→ Task inputs
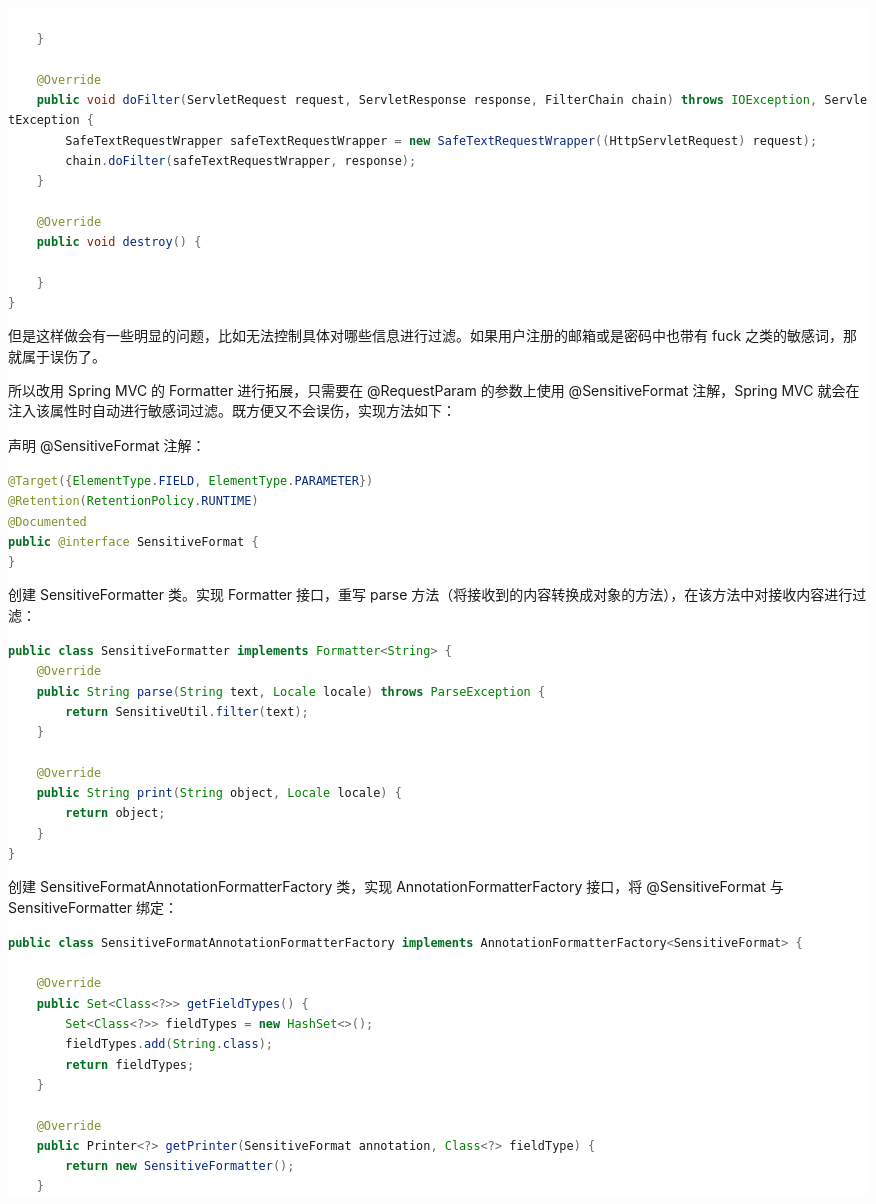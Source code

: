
 ```java

    }

    @Override
    public void doFilter(ServletRequest request, ServletResponse response, FilterChain chain) throws IOException, ServletException {
        SafeTextRequestWrapper safeTextRequestWrapper = new SafeTextRequestWrapper((HttpServletRequest) request);
        chain.doFilter(safeTextRequestWrapper, response);
    }

    @Override
    public void destroy() {

    }
}
```

但是这样做会有一些明显的问题，比如无法控制具体对哪些信息进行过滤。如果用户注册的邮箱或是密码中也带有 fuck 之类的敏感词，那就属于误伤了。

所以改用 Spring MVC 的 Formatter 进行拓展，只需要在 @RequestParam 的参数上使用 @SensitiveFormat 注解，Spring MVC 就会在注入该属性时自动进行敏感词过滤。既方便又不会误伤，实现方法如下：

声明 @SensitiveFormat 注解：

```java
@Target({ElementType.FIELD, ElementType.PARAMETER})
@Retention(RetentionPolicy.RUNTIME)
@Documented
public @interface SensitiveFormat {
}
```

创建 SensitiveFormatter 类。实现 Formatter 接口，重写 parse 方法（将接收到的内容转换成对象的方法），在该方法中对接收内容进行过滤：

```java
public class SensitiveFormatter implements Formatter<String> {
    @Override
    public String parse(String text, Locale locale) throws ParseException {
        return SensitiveUtil.filter(text);
    }

    @Override
    public String print(String object, Locale locale) {
        return object;
    }
}
```

创建 SensitiveFormatAnnotationFormatterFactory 类，实现 AnnotationFormatterFactory 接口，将 @SensitiveFormat 与 SensitiveFormatter 绑定：

```java
public class SensitiveFormatAnnotationFormatterFactory implements AnnotationFormatterFactory<SensitiveFormat> {

    @Override
    public Set<Class<?>> getFieldTypes() {
        Set<Class<?>> fieldTypes = new HashSet<>();
        fieldTypes.add(String.class);
        return fieldTypes;
    }

    @Override
    public Printer<?> getPrinter(SensitiveFormat annotation, Class<?> fieldType) {
        return new SensitiveFormatter();
    }

```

→ Task brief
Wherever the string "void" appears in the entries above, list that line.

→ Response area
    public void doFilter(ServletRequest request, ServletResponse response, FilterChain chain) throws IOException, ServletException {
    public void destroy() {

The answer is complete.